┌─ THE DATA

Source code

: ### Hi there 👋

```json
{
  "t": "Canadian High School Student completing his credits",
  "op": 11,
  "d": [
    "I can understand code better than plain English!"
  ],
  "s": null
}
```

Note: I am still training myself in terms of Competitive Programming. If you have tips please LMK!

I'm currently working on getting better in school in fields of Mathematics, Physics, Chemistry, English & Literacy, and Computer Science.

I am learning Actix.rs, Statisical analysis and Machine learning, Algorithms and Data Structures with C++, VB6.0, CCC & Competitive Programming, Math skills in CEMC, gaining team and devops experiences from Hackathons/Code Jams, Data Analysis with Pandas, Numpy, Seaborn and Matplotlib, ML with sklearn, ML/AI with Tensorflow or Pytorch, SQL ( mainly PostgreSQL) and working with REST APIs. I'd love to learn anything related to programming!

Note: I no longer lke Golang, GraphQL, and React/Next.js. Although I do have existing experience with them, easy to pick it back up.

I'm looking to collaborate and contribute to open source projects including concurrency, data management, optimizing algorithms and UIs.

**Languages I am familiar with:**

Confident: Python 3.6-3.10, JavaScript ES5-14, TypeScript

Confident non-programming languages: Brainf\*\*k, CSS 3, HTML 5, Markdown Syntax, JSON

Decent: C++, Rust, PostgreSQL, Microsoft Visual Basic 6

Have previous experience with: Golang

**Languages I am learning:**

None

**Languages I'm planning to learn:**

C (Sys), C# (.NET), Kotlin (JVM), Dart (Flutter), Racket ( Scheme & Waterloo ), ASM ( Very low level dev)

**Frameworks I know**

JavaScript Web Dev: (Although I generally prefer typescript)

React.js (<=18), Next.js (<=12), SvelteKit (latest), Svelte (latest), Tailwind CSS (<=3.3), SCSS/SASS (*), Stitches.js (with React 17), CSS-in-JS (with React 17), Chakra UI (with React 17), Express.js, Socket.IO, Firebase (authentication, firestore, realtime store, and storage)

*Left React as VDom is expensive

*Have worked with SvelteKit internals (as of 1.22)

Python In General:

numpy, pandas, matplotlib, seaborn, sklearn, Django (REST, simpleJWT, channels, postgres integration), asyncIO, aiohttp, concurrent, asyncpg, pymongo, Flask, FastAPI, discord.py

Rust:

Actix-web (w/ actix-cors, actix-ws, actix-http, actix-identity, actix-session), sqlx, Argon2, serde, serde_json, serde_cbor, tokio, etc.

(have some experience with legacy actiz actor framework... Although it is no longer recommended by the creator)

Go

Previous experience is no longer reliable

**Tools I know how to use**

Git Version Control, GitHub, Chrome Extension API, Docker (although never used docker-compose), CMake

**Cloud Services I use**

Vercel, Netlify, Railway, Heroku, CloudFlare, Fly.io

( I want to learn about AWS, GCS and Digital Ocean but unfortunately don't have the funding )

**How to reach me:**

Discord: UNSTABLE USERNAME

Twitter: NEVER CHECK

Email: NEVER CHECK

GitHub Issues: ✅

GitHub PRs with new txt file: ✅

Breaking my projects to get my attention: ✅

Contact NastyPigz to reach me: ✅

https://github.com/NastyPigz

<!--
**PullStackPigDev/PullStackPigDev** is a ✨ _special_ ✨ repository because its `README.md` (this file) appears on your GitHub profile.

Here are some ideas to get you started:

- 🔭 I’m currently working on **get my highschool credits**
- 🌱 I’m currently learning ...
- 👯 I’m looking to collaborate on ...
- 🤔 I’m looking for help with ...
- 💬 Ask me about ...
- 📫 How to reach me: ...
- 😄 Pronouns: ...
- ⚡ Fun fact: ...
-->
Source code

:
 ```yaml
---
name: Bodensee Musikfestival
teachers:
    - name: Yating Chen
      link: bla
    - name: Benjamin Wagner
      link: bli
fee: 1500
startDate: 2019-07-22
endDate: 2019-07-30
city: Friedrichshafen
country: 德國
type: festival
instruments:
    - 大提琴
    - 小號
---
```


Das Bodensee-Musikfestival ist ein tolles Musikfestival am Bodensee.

└─

» ASSIGNMENT
The whole of the data is to be copied out word for word.

» RESPONSE AREA
Source code

: ### Hi there 👋

```json
{
  "t": "Canadian High School Student completing his credits",
  "op": 11,
  "d": [
    "I can understand code better than plain English!"
  ],
  "s": null
}
```

Note: I am still training myself in terms of Competitive Programming. If you have tips please LMK!

I'm currently working on getting better in school in fields of Mathematics, Physics, Chemistry, English & Literacy, and Computer Science.

I am learning Actix.rs, Statisical analysis and Machine learning, Algorithms and Data Structures with C++, VB6.0, CCC & Competitive Programming, Math skills in CEMC, gaining team and devops experiences from Hackathons/Code Jams, Data Analysis with Pandas, Numpy, Seaborn and Matplotlib, ML with sklearn, ML/AI with Tensorflow or Pytorch, SQL ( mainly PostgreSQL) and working with REST APIs. I'd love to learn anything related to programming!

Note: I no longer lke Golang, GraphQL, and React/Next.js. Although I do have existing experience with them, easy to pick it back up.

I'm looking to collaborate and contribute to open source projects including concurrency, data management, optimizing algorithms and UIs.

**Languages I am familiar with:**

Confident: Python 3.6-3.10, JavaScript ES5-14, TypeScript

Confident non-programming languages: Brainf\*\*k, CSS 3, HTML 5, Markdown Syntax, JSON

Decent: C++, Rust, PostgreSQL, Microsoft Visual Basic 6

Have previous experience with: Golang

**Languages I am learning:**

None

**Languages I'm planning to learn:**

C (Sys), C# (.NET), Kotlin (JVM), Dart (Flutter), Racket ( Scheme & Waterloo ), ASM ( Very low level dev)

**Frameworks I know**

JavaScript Web Dev: (Although I generally prefer typescript)

React.js (<=18), Next.js (<=12), SvelteKit (latest), Svelte (latest), Tailwind CSS (<=3.3), SCSS/SASS (*), Stitches.js (with React 17), CSS-in-JS (with React 17), Chakra UI (with React 17), Express.js, Socket.IO, Firebase (authentication, firestore, realtime store, and storage)

*Left React as VDom is expensive

*Have worked with SvelteKit internals (as of 1.22)

Python In General:

numpy, pandas, matplotlib, seaborn, sklearn, Django (REST, simpleJWT, channels, postgres integration), asyncIO, aiohttp, concurrent, asyncpg, pymongo, Flask, FastAPI, discord.py

Rust:

Actix-web (w/ actix-cors, actix-ws, actix-http, actix-identity, actix-session), sqlx, Argon2, serde, serde_json, serde_cbor, tokio, etc.

(have some experience with legacy actiz actor framework... Although it is no longer recommended by the creator)

Go

Previous experience is no longer reliable

**Tools I know how to use**

Git Version Control, GitHub, Chrome Extension API, Docker (although never used docker-compose), CMake

**Cloud Services I use**

Vercel, Netlify, Railway, Heroku, CloudFlare, Fly.io

( I want to learn about AWS, GCS and Digital Ocean but unfortunately don't have the funding )

**How to reach me:**

Discord: UNSTABLE USERNAME

Twitter: NEVER CHECK

Email: NEVER CHECK

GitHub Issues: ✅

GitHub PRs with new txt file: ✅

Breaking my projects to get my attention: ✅

Contact NastyPigz to reach me: ✅

https://github.com/NastyPigz

<!--
**PullStackPigDev/PullStackPigDev** is a ✨ _special_ ✨ repository because its `README.md` (this file) appears on your GitHub profile.

Here are some ideas to get you started:

- 🔭 I’m currently working on **get my highschool credits**
- 🌱 I’m currently learning ...
- 👯 I’m looking to collaborate on ...
- 🤔 I’m looking for help with ...
- 💬 Ask me about ...
- 📫 How to reach me: ...
- 😄 Pronouns: ...
- ⚡ Fun fact: ...
-->
Source code

:
 ```yaml
---
name: Bodensee Musikfestival
teachers:
    - name: Yating Chen
      link: bla
    - name: Benjamin Wagner
      link: bli
fee: 1500
startDate: 2019-07-22
endDate: 2019-07-30
city: Friedrichshafen
country: 德國
type: festival
instruments:
    - 大提琴
    - 小號
---
```


Das Bodensee-Musikfestival ist ein tolles Musikfestival am Bodensee.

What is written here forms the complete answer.